9 Memory-Based Reasoning
A less common, but very powerful technique that is especially useful with hard to categorize data such as free text. The technique is explained and examples are given from automatic classification of news stories and analysis of census returns.
10 Automatic Cluster Detection
Cluster detection differs from most of the other techniques described in the book in that it is generally not directed. Cluster detection algorithms find groups or records that are self-similar. The chapter explains several clustering algorithms and gives examples of their use from the retailing and banking industries.
11 Link Analysis
Link analysis uses graph theory to analyze the connections between records. The technique is explained and examples are given from the telecommunications and insurance industries.

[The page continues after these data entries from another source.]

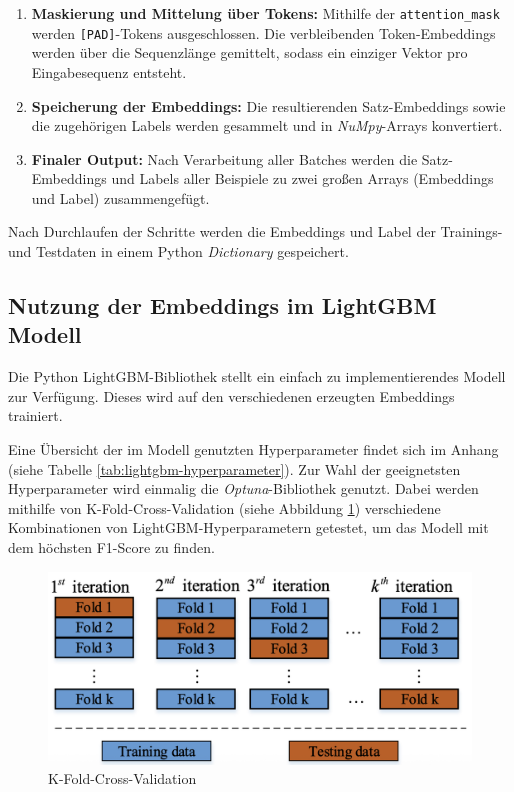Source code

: \begin{enumerate}
  \item \textbf{Maskierung und Mittelung über Tokens:}  
  Mithilfe der \texttt{attention\_mask} werden \texttt{[PAD]}-Tokens ausgeschlossen. 
  Die verbleibenden Token-Embeddings werden über die Sequenzlänge gemittelt, sodass ein einziger Vektor pro Eingabesequenz entsteht.

  \item \textbf{Speicherung der Embeddings:}  
  Die resultierenden Satz-Embeddings sowie die zugehörigen Labels werden gesammelt und in \textit{NuMpy}-Arrays konvertiert.

  \item \textbf{Finaler Output:}  
  Nach Verarbeitung aller Batches werden die Satz-Embeddings und Labels aller Beispiele zu zwei großen Arrays (Embeddings und Label) zusammengefügt.
\end{enumerate} %

Nach Durchlaufen der Schritte werden die Embeddings und Label der Trainings- und Testdaten in einem Python \textit{Dictionary} gespeichert.

\subsection{Nutzung der Embeddings im LightGBM Modell}

Die Python LightGBM-Bibliothek stellt ein einfach zu implementierendes Modell zur Verfügung.
Dieses wird auf den verschiedenen erzeugten Embeddings trainiert.

Eine Übersicht der im Modell genutzten Hyperparameter findet sich im Anhang (siehe Tabelle \ref{tab:lightgbm-hyperparameter}).
Zur Wahl der geeignetsten Hyperparameter wird einmalig die \textit{Optuna}-Bibliothek genutzt.
Dabei werden mithilfe von K-Fold-Cross-Validation (siehe Abbildung \ref{fig:k-fold_cross-validation}) verschiedene Kombinationen von LightGBM-Hyperparametern getestet, 
um das Modell mit dem höchsten F1-Score zu finden.

\begin{figure}[htbp]
    \begin{center}
        \includegraphics[scale=0.4]{static/k-fold_cross-validation.png}
        \caption{\label{fig:k-fold_cross-validation} K-Fold-Cross-Validation \cite{isaac2021}}
    \end{center}
\end{figure}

12 Decision Trees and Rule Induction
Decision trees are a popular and powerful technique for deriving classification and prediction rules from data. One of the chief advantages of these techniques is that the rules produced are easily expressible in SQL or English. This chapter explains several variations on the decision tree theme, including CART and CHAID. Examples of decision trees being applied in practice come from the banking and manufacturing industries.
13 Artificial Neural Networks
ANN is the most well-established of all the advanced data mining techniques despite some serious drawbacks. This chapter explains how neural networks work and describes some of the many variations that readers are likely to encounter. Examples of neural networks in use will be drawn from the credit card industry. Genetic Algorithms This techniques has excited a lot of interest recently. The technique is explained and an example is given where genetic algorithms are used to optimize the distance function used in memory-based reasoning.
14 Genetic Algorithms
This techniques has excited a lot of interest recently. The technique is explained and an example is given where genetic algorithms are used to optimize the distance function used in memory-based reasoning.

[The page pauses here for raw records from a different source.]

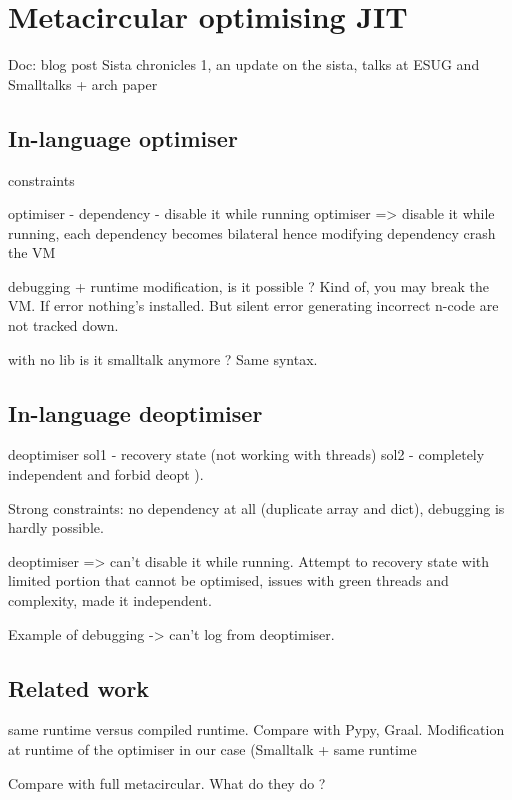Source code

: \documentclass[a4paper,12pt,twoside]{../includes/ThesisStyle}
\begin{document}
\fi

\chapter{Metacircular optimising JIT}
\label{chap:metacircular}
\minitoc

Doc: blog post Sista chronicles 1, an update on the sista, talks at ESUG and Smalltalks + arch paper

\section{In-language optimiser}

constraints 

optimiser
- dependency
- disable it while running
optimiser => disable it while running, each dependency becomes bilateral hence modifying dependency crash the VM

debugging + runtime modification, is it possible ? Kind of, you may break the VM. If error nothing's installed. But silent error generating incorrect n-code are not tracked down.

with no lib is it smalltalk anymore ? Same syntax.

\section{In-language deoptimiser}

deoptimiser
sol1
- recovery state (not working with threads)
sol2
- completely independent and forbid deopt
).

Strong constraints: no dependency at all (duplicate array and dict), debugging is hardly possible.

deoptimiser => can't disable it while running. Attempt to recovery state with limited portion that cannot be optimised, issues with green threads and complexity, made it independent.

Example of debugging -> can't log from deoptimiser. 

\section{Related work}

same runtime versus compiled runtime. Compare with Pypy, Graal. Modification at runtime of the optimiser in our case (Smalltalk + same runtime

Compare with full metacircular. What do they do ?



\ifx\wholebook\relax\else
    
\end{document}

15 Data Mining and the Corporate Data
Although it is certainly not necessary to have a data warehouse in order to do data mining, if a warehouse has been built, data mining will greatly increase its value. If a warehouse has not yet been built, data mining can provide guidelines for maximizing the return from the investment in the warehouse.This chapter will discuss how to integrate data mining with an existing data warehouse and how to design a data warehouse that will effectively support data mining.

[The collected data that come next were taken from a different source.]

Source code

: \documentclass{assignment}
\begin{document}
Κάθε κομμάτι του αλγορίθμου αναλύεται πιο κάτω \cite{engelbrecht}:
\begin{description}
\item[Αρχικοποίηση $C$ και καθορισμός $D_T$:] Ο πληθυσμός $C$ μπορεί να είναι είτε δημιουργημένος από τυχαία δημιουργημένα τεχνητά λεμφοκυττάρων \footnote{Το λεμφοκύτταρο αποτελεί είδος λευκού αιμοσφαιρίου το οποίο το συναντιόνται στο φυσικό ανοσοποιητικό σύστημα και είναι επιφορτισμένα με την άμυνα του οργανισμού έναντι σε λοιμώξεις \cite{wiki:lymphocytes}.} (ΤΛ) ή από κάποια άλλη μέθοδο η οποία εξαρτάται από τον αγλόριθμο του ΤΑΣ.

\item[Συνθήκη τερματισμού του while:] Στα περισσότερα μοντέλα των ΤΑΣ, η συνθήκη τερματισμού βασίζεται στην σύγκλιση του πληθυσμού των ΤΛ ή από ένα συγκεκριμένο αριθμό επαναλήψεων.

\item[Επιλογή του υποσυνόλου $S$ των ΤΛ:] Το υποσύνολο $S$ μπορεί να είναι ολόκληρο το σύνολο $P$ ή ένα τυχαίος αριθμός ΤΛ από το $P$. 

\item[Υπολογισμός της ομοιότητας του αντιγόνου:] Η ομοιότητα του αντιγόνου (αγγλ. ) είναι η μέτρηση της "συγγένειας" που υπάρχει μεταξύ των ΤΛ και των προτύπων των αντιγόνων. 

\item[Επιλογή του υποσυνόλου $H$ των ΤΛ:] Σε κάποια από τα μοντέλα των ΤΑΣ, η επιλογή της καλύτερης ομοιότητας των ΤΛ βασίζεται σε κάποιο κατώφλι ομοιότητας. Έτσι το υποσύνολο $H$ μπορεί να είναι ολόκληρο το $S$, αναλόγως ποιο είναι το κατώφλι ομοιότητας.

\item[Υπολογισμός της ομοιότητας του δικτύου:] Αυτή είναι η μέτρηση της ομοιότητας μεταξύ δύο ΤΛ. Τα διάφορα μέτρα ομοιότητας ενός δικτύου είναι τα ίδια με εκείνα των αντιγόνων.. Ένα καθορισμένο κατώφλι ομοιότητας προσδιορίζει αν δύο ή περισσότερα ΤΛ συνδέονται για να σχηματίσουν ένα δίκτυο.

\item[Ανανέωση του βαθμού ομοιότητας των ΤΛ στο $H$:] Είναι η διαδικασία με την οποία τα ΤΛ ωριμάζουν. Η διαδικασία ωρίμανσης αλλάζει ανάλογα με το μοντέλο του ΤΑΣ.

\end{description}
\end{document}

16 Where Does OLAP Fit In?
The advanced data mining techniques discussed in this book complement more familiar analytic tools such as multi-dimensional database front-ends, SQL query generation tools, statistical packages and spreadsheets. This chapter places data mining within this larger context and shows how data mining can improve the effectiveness of other decision support tools.
17 Choosing the Right Tool for the Job
In this chapter, we discuss the issues that must be considered when selecting software for data mining. We present a checklist of desirable features and explain the importance of each.
Transparency of access to databases and files
Levels of interface
Comprehensibility of output
Availability of graphics and visualization
Ability to handle diverse data types
Ease of use
Availability of support
18 Putting Data Mining to Work
This chapter provides a road map for introducing advanced data mining into a corporation. We draw on our experience with successful data mining engagements with MRJ.